Please set down the data word for word; images do not go in the copy.

(Collected data)
++++

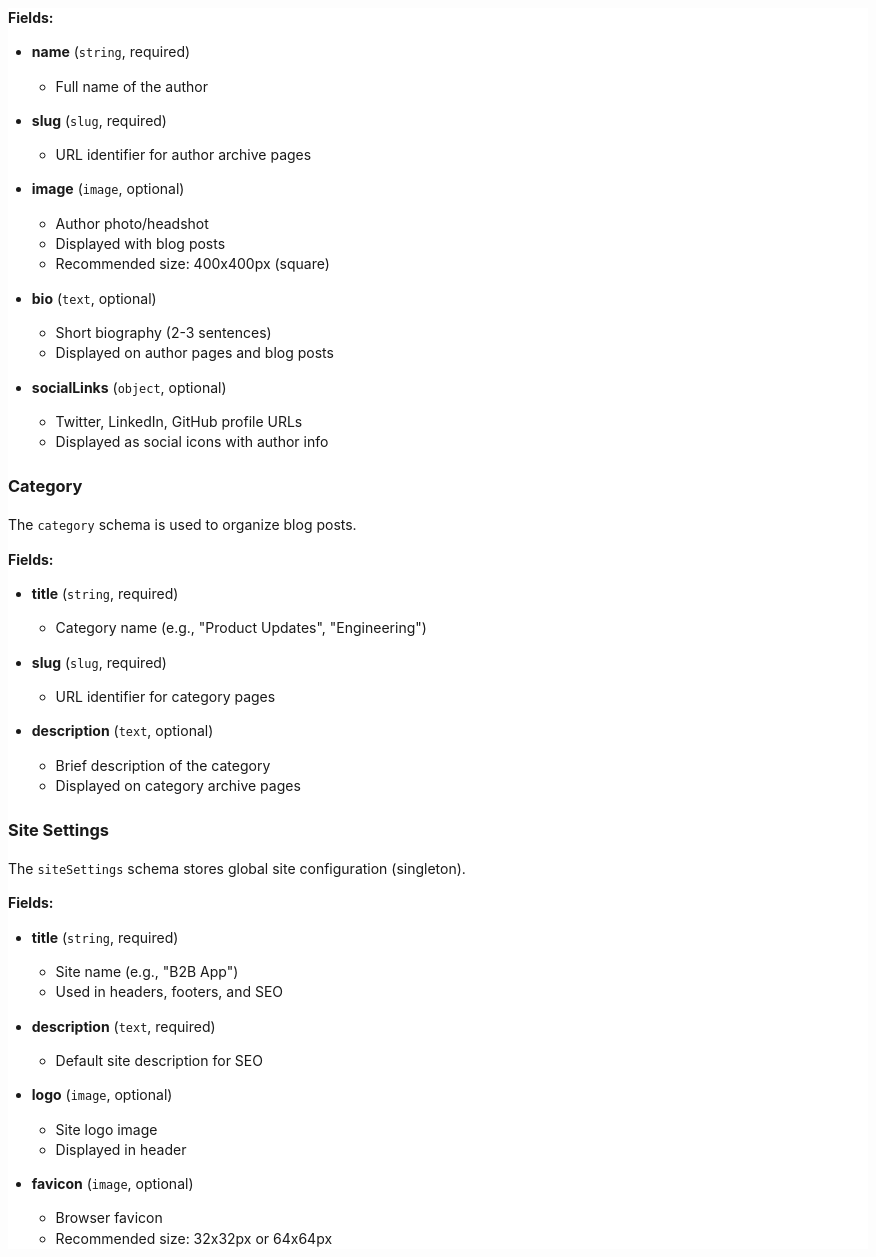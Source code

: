 **Fields:**

- **name** (`string`, required)
  - Full name of the author

- **slug** (`slug`, required)
  - URL identifier for author archive pages

- **image** (`image`, optional)
  - Author photo/headshot
  - Displayed with blog posts
  - Recommended size: 400x400px (square)

- **bio** (`text`, optional)
  - Short biography (2-3 sentences)
  - Displayed on author pages and blog posts

- **socialLinks** (`object`, optional)
  - Twitter, LinkedIn, GitHub profile URLs
  - Displayed as social icons with author info

### Category

The `category` schema is used to organize blog posts.

**Fields:**

- **title** (`string`, required)
  - Category name (e.g., "Product Updates", "Engineering")

- **slug** (`slug`, required)
  - URL identifier for category pages

- **description** (`text`, optional)
  - Brief description of the category
  - Displayed on category archive pages

### Site Settings

The `siteSettings` schema stores global site configuration (singleton).

**Fields:**

- **title** (`string`, required)
  - Site name (e.g., "B2B App")
  - Used in headers, footers, and SEO

- **description** (`text`, required)
  - Default site description for SEO

- **logo** (`image`, optional)
  - Site logo image
  - Displayed in header

- **favicon** (`image`, optional)
  - Browser favicon
  - Recommended size: 32x32px or 64x64px
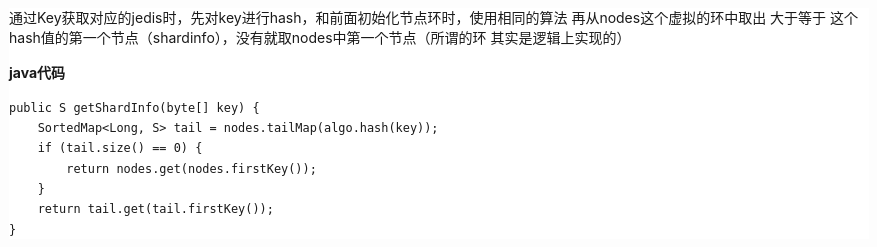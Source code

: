 通过Key获取对应的jedis时，先对key进行hash，和前面初始化节点环时，使用相同的算法
再从nodes这个虚拟的环中取出 大于等于 这个hash值的第一个节点（shardinfo），没有就取nodes中第一个节点（所谓的环 其实是逻辑上实现的）

**java代码**

	public S getShardInfo(byte[] key) {
        SortedMap<Long, S> tail = nodes.tailMap(algo.hash(key));
        if (tail.size() == 0) {
            return nodes.get(nodes.firstKey());
        }
        return tail.get(tail.firstKey());
    }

++++

## Output below
Source code

: **Fields:**

- **name** (`string`, required)
  - Full name of the author

- **slug** (`slug`, required)
  - URL identifier for author archive pages

- **image** (`image`, optional)
  - Author photo/headshot
  - Displayed with blog posts
  - Recommended size: 400x400px (square)

- **bio** (`text`, optional)
  - Short biography (2-3 sentences)
  - Displayed on author pages and blog posts

- **socialLinks** (`object`, optional)
  - Twitter, LinkedIn, GitHub profile URLs
  - Displayed as social icons with author info

### Category

The `category` schema is used to organize blog posts.

**Fields:**

- **title** (`string`, required)
  - Category name (e.g., "Product Updates", "Engineering")

- **slug** (`slug`, required)
  - URL identifier for category pages

- **description** (`text`, optional)
  - Brief description of the category
  - Displayed on category archive pages

### Site Settings

The `siteSettings` schema stores global site configuration (singleton).

**Fields:**

- **title** (`string`, required)
  - Site name (e.g., "B2B App")
  - Used in headers, footers, and SEO

- **description** (`text`, required)
  - Default site description for SEO

- **logo** (`image`, optional)
  - Site logo image
  - Displayed in header

- **favicon** (`image`, optional)
  - Browser favicon
  - Recommended size: 32x32px or 64x64px
Source code

: 通过Key获取对应的jedis时，先对key进行hash，和前面初始化节点环时，使用相同的算法
再从nodes这个虚拟的环中取出 大于等于 这个hash值的第一个节点（shardinfo），没有就取nodes中第一个节点（所谓的环 其实是逻辑上实现的）

**java代码**

	public S getShardInfo(byte[] key) {
        SortedMap<Long, S> tail = nodes.tailMap(algo.hash(key));
        if (tail.size() == 0) {
            return nodes.get(nodes.firstKey());
        }
        return tail.get(tail.firstKey());
    }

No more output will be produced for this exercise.